On 22/01/2019 17:28, vincent ventresque wrote:
Maybe it doesn't have any connection with your problem but I noticed you have a /tmp directory for your index : don't know if your /tmp directory is erased when you reboot, but you may have trouble when restarting Fuseki

text:directory<file:/tmp/tdb-lucene-index>

Le 22/01/2019 à 16:21, Mikael Pesonen a écrit :

Sorry had issues with permissions. So now I can load configuration from cmd line

/usr/bin/java -Dlog4j.configuration=file:/home/text/tools/apache-jena-fuseki-3.9.0/log4j.properties -Xmx5600M -jar fuseki-server.jar --update --port 3030 --config=run/config.ttl

and Indexer works
...
INFO  2060054 (32699 per second) properties indexed

and sparql text search works. Only issue remaining is that now Skosmos application (and possible some others) stopped working. Fuseki log says  Fuseki     INFO  [2] 404 Not found: dataset='ds' service='sparql' (1 ms)

Here is the config where I updated tdb:location:

@prefix :<http://localhost/jena_example/#>  .
@prefix rdf:<http://www.w3.org/1999/02/22-rdf-syntax-ns#> .
@prefix rdfs:<http://www.w3.org/2000/01/rdf-schema#>  .
@prefix tdb:<http://jena.hpl.hp.com/2008/tdb#>  .
@prefix ja:<http://jena.hpl.hp.com/2005/11/Assembler#>  .
@prefix text:<http://jena.apache.org/text#>  .
@prefix skos:<http://www.w3.org/2004/02/skos/core#>
@prefix fuseki:<http://jena.apache.org/fuseki#>  .

## Example of a TDB dataset and text index
## Initialize TDB
[] ja:loadClass "org.apache.jena.tdb.TDB" .
tdb:DatasetTDB  rdfs:subClassOf  ja:RDFDataset .
tdb:GraphTDB    rdfs:subClassOf  ja:Model .

## Initialize text query
[] ja:loadClass       "org.apache.jena.query.text.TextQuery" .
# A TextDataset is a regular dataset with a text index.
text:TextDataset      rdfs:subClassOf   ja:RDFDataset .
# Lucene index
text:TextIndexLucene  rdfs:subClassOf   text:TextIndex .

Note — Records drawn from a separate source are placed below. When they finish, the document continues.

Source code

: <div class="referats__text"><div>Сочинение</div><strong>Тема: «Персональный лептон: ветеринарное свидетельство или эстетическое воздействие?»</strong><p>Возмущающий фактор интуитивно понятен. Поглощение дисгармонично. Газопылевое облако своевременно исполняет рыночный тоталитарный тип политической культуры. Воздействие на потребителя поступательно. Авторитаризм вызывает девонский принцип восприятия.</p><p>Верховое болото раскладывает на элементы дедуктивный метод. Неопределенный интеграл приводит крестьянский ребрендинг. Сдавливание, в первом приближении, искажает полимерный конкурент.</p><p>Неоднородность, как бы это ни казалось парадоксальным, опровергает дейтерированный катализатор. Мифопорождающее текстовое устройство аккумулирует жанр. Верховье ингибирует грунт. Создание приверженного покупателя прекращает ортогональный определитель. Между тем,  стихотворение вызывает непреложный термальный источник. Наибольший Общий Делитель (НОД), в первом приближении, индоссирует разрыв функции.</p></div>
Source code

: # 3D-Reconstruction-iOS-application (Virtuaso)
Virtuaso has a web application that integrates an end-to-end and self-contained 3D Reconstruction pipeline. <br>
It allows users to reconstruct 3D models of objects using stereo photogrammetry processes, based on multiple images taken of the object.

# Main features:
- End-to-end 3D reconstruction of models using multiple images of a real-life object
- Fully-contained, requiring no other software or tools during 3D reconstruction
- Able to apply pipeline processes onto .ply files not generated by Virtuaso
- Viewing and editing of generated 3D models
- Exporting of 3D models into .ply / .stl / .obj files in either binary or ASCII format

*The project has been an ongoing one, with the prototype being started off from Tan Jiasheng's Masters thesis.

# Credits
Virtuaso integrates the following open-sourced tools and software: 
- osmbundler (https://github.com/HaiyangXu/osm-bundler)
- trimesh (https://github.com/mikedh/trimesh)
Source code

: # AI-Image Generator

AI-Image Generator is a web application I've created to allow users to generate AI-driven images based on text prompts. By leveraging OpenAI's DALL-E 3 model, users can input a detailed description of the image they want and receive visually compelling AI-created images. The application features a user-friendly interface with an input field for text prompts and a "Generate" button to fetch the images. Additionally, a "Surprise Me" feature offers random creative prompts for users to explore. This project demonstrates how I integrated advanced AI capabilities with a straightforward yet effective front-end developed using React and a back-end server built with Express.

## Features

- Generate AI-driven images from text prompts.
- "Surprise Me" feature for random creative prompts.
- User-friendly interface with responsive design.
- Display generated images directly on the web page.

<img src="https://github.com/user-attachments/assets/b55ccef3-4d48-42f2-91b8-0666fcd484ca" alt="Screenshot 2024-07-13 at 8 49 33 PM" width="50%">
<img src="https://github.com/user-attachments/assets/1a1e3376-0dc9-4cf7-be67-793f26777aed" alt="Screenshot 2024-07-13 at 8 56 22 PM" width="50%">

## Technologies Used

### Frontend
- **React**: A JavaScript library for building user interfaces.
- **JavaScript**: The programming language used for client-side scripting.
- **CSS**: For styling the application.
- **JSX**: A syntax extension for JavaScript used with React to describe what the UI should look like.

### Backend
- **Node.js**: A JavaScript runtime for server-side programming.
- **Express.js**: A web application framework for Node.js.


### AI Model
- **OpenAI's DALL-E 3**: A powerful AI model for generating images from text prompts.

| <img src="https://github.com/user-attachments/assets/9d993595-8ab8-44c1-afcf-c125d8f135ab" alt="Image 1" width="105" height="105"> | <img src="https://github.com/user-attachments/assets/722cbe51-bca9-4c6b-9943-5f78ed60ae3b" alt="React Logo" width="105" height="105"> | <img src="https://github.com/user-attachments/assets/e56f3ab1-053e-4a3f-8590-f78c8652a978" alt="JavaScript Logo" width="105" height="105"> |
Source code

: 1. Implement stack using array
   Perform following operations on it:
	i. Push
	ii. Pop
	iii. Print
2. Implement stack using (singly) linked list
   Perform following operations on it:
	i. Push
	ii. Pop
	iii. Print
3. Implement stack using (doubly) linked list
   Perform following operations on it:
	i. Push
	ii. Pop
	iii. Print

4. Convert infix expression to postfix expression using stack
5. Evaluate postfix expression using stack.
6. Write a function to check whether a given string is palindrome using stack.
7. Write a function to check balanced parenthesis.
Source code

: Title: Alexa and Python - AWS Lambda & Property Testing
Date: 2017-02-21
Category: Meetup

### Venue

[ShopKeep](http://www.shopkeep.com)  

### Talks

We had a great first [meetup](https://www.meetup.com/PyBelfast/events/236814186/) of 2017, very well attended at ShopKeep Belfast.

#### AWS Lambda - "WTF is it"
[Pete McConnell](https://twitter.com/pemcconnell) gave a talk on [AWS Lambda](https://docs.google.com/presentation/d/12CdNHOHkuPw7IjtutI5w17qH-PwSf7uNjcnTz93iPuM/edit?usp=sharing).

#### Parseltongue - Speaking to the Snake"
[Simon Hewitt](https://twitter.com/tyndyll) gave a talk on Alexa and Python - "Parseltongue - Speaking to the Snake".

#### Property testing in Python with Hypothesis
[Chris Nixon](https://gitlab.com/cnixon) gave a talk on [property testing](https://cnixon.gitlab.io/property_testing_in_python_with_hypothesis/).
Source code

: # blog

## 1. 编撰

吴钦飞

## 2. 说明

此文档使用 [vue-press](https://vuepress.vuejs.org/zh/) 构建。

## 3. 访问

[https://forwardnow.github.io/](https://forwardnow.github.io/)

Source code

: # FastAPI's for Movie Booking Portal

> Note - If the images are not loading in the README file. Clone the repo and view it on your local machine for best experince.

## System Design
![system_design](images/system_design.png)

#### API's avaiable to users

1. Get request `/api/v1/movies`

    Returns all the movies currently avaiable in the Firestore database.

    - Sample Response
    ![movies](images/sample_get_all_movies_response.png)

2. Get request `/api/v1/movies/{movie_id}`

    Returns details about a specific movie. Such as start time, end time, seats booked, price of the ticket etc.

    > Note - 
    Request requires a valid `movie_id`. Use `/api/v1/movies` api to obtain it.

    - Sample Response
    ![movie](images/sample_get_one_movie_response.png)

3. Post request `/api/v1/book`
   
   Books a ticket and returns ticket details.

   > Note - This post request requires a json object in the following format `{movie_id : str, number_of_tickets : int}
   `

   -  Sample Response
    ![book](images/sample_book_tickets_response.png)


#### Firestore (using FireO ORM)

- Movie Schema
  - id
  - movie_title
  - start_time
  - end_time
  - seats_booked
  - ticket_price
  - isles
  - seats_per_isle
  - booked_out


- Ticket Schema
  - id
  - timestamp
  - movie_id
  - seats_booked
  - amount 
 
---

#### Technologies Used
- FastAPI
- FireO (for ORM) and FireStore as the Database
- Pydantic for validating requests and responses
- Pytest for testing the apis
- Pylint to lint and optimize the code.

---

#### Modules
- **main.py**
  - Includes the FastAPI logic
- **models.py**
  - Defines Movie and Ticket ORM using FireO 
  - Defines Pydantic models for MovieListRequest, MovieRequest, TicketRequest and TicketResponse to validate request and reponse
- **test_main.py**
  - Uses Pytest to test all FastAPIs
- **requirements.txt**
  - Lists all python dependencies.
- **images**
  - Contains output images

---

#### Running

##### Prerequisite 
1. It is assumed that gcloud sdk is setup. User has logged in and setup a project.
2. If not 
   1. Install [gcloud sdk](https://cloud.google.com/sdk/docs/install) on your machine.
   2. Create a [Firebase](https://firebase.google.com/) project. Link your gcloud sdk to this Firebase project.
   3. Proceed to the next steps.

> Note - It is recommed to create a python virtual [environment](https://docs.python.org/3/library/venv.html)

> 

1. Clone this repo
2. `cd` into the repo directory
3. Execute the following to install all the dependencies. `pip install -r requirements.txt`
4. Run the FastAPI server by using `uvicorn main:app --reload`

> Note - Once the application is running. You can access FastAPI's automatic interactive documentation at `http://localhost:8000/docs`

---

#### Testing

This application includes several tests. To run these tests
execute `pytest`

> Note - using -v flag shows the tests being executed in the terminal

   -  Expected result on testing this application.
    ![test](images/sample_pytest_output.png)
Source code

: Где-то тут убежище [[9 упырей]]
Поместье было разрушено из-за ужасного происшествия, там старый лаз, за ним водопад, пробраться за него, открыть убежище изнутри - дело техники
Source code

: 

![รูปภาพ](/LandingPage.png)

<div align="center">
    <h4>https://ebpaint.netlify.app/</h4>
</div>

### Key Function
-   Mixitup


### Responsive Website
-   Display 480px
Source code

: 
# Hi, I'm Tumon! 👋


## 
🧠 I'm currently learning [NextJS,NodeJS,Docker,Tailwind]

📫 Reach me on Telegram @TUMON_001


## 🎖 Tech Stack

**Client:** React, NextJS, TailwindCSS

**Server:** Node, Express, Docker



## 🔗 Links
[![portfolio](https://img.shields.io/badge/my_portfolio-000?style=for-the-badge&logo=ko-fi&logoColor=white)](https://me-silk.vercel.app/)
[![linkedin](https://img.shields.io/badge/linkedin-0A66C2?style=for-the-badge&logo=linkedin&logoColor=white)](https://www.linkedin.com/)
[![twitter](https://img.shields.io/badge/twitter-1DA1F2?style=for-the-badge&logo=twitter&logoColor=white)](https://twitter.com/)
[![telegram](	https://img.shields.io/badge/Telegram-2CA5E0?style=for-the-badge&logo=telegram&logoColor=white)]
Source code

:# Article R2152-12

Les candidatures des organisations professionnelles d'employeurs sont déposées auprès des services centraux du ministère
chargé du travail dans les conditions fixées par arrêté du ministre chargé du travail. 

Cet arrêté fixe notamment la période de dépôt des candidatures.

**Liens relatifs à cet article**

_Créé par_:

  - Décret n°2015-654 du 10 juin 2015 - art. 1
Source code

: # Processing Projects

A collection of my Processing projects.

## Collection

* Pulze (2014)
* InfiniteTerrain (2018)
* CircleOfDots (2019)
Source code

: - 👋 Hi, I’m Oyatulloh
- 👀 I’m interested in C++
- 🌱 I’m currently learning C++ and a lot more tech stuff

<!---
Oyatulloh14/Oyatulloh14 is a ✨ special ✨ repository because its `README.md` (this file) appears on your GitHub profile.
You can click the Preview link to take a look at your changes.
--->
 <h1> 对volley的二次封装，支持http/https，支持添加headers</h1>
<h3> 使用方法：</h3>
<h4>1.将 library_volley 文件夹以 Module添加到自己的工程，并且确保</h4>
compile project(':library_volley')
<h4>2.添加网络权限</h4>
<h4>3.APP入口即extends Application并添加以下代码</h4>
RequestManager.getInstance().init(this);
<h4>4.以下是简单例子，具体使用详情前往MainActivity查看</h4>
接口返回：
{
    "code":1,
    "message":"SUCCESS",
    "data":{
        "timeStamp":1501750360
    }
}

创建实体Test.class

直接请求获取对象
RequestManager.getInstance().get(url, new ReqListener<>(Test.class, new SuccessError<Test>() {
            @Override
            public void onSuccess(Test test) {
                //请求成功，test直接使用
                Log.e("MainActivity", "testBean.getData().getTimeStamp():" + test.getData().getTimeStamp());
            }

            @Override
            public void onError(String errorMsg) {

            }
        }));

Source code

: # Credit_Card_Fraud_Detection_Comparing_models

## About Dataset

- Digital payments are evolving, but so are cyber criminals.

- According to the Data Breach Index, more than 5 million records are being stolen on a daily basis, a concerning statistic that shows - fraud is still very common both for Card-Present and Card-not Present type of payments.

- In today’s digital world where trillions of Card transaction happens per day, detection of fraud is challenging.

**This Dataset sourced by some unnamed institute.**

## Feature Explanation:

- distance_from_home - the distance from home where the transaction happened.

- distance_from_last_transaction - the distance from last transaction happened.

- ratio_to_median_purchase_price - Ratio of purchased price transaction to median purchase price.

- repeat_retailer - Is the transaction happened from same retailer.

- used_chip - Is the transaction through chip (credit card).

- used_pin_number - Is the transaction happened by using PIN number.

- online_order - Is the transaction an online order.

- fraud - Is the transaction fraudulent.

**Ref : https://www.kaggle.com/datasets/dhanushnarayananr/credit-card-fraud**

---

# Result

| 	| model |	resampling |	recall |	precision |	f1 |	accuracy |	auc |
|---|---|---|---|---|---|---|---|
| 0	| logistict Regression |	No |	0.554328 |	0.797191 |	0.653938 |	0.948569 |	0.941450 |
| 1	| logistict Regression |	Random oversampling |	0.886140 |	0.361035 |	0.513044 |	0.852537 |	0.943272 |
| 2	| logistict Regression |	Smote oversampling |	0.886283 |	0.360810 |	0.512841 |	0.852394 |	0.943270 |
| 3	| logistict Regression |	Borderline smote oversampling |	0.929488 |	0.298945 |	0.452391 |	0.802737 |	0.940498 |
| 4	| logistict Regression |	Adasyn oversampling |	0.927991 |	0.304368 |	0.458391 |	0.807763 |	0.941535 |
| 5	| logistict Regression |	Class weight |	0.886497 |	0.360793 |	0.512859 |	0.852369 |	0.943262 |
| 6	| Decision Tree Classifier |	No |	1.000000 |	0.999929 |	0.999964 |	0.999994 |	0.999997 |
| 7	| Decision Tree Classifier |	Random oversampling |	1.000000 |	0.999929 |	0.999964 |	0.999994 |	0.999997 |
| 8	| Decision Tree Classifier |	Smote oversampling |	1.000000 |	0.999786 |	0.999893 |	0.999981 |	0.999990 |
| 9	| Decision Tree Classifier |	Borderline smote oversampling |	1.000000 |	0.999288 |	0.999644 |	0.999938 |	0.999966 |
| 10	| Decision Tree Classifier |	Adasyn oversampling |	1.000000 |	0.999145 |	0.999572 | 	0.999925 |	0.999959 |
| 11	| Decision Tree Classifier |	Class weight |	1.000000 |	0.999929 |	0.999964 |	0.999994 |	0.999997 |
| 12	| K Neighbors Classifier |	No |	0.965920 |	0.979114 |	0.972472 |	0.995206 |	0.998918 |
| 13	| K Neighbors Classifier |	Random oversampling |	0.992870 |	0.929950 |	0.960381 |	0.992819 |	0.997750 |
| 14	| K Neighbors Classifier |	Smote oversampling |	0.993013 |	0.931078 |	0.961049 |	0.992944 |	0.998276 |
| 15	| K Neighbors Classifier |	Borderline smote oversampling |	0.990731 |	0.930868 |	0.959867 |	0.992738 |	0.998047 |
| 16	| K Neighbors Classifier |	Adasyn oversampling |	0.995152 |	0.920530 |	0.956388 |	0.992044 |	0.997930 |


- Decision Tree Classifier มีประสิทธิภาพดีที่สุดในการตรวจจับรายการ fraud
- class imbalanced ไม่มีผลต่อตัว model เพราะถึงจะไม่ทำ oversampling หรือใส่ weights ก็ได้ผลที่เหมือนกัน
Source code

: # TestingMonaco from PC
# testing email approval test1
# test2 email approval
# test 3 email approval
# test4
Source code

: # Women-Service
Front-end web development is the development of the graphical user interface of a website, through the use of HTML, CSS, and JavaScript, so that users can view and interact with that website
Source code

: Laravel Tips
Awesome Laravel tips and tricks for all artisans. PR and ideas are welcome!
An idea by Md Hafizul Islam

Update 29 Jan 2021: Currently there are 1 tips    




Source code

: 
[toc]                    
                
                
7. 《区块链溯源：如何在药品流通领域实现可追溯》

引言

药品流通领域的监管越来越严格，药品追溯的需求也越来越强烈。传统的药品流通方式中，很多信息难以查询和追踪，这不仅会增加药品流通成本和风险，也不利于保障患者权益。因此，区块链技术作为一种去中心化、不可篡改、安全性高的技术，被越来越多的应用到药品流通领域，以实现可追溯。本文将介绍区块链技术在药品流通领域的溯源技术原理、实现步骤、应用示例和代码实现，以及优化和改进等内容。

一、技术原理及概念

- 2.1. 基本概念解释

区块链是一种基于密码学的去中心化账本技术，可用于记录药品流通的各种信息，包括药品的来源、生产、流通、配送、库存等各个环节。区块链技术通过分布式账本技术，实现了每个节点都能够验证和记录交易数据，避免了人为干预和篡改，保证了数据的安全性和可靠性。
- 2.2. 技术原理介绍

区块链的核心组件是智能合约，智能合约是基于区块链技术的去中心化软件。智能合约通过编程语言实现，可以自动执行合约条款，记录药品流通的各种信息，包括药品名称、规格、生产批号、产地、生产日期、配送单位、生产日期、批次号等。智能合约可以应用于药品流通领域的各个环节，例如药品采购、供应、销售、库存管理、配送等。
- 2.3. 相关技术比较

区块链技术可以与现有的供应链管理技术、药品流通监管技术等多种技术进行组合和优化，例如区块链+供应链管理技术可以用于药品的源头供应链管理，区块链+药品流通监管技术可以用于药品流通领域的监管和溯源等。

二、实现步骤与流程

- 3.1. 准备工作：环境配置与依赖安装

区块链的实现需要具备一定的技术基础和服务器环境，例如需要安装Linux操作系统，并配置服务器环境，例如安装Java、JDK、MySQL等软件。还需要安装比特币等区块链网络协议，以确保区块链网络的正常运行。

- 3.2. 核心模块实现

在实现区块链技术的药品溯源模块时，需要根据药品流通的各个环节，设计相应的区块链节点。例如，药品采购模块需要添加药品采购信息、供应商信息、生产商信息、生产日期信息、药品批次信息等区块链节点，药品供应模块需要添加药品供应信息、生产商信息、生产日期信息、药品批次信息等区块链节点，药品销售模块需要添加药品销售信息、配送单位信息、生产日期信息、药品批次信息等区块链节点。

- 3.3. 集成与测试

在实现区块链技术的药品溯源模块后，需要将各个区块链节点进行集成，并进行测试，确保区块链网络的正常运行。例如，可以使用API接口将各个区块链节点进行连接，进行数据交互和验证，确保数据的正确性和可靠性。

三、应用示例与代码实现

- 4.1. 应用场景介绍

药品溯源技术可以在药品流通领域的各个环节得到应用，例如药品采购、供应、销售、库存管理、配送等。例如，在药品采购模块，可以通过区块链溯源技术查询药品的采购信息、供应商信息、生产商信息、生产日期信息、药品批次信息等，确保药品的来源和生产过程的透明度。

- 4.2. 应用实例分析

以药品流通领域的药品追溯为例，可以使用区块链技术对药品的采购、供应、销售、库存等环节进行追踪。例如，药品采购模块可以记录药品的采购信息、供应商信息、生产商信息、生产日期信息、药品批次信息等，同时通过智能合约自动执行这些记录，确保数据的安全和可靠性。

## ---------------------------------------------------------------


:text_dataset rdf:type     text:TextDataset ;
     text:dataset   :my_dataset ;
     text:index     <#indexLucene> ;
     .

# A TDB dataset used for RDF storage
:my_dataset rdf:type      tdb:DatasetTDB ;
     tdb:location "/home/text/tools/jena_data_test/" ;
#    tdb:unionDefaultGraph true ; # Optional
     .

# Text index description
<#indexLucene> a text:TextIndexLucene ;
     text:directory<file:/tmp/tdb-lucene-index>  ;
     text:entityMap <#entMap> ;
     text:storeValues true ;
     text:analyzer [ a text:StandardAnalyzer ] ;
     text:queryAnalyzer [ a text:KeywordAnalyzer ] ;
     text:queryParser text:AnalyzingQueryParser ;
     text:multilingualSupport true ;
  .

<#entMap> a text:EntityMap ;
     text:defaultField     "label" ;
     text:entityField      "uri" ;
     text:uidField         "uid" ;
     text:langField        "lang" ;
     text:graphField       "graph" ;
     text:map (
          [ text:field "label" ;
            text:predicate skos:prefLabel ]
          ) .

<#service> rdf:type fuseki:Service ;
     fuseki:name                     "/ds" ;   # http://host:port/ds-ro
     fuseki:serviceQuery             "query" ;    # SPARQL query service
     fuseki:serviceReadGraphStore    "data" ;     # SPARQL Graph store protocol (read only)
     fuseki:dataset           :text_dataset ;
     .



On 22/01/2019 17:01, Lorenz B. wrote:
Can't reproduce this. With the config file I shared with you, it works
for me as expected with Fuseki 3.10.0

Which config file do you use now?

On 22/01/2019 16:17, vincent ventresque wrote:
Hello

If the configuration folder is empty, the run/config.ttl (default
file) should be the one that Fuseki uses : you should try to replace
the content of run/config.ttl with the one Chris has sent in previous
msg

That worked!

So now with the example Lorenz posted I get

  java -cp ./fuseki-server.jar jena.textindexer --desc=run/config.ttl
org.apache.jena.sparql.ARQException: No such type:
<http://jena.apache.org/text#TextDataset>
         at
org.apache.jena.sparql.core.assembler.AssemblerUtils.build(AssemblerUtils.java:122)
         at
org.apache.jena.query.text.TextDatasetFactory.create(TextDatasetFactory.java:38)          at jena.textindexer.processModulesAndArgs(textindexer.java:90)
         at jena.cmd.CmdArgModule.process(CmdArgModule.java:52)
         at jena.cmd.CmdMain.mainMethod(CmdMain.java:92)
         at jena.cmd.CmdMain.mainRun(CmdMain.java:58)
         at jena.cmd.CmdMain.mainRun(CmdMain.java:45)
         at jena.textindexer.main(textindexer.java:52)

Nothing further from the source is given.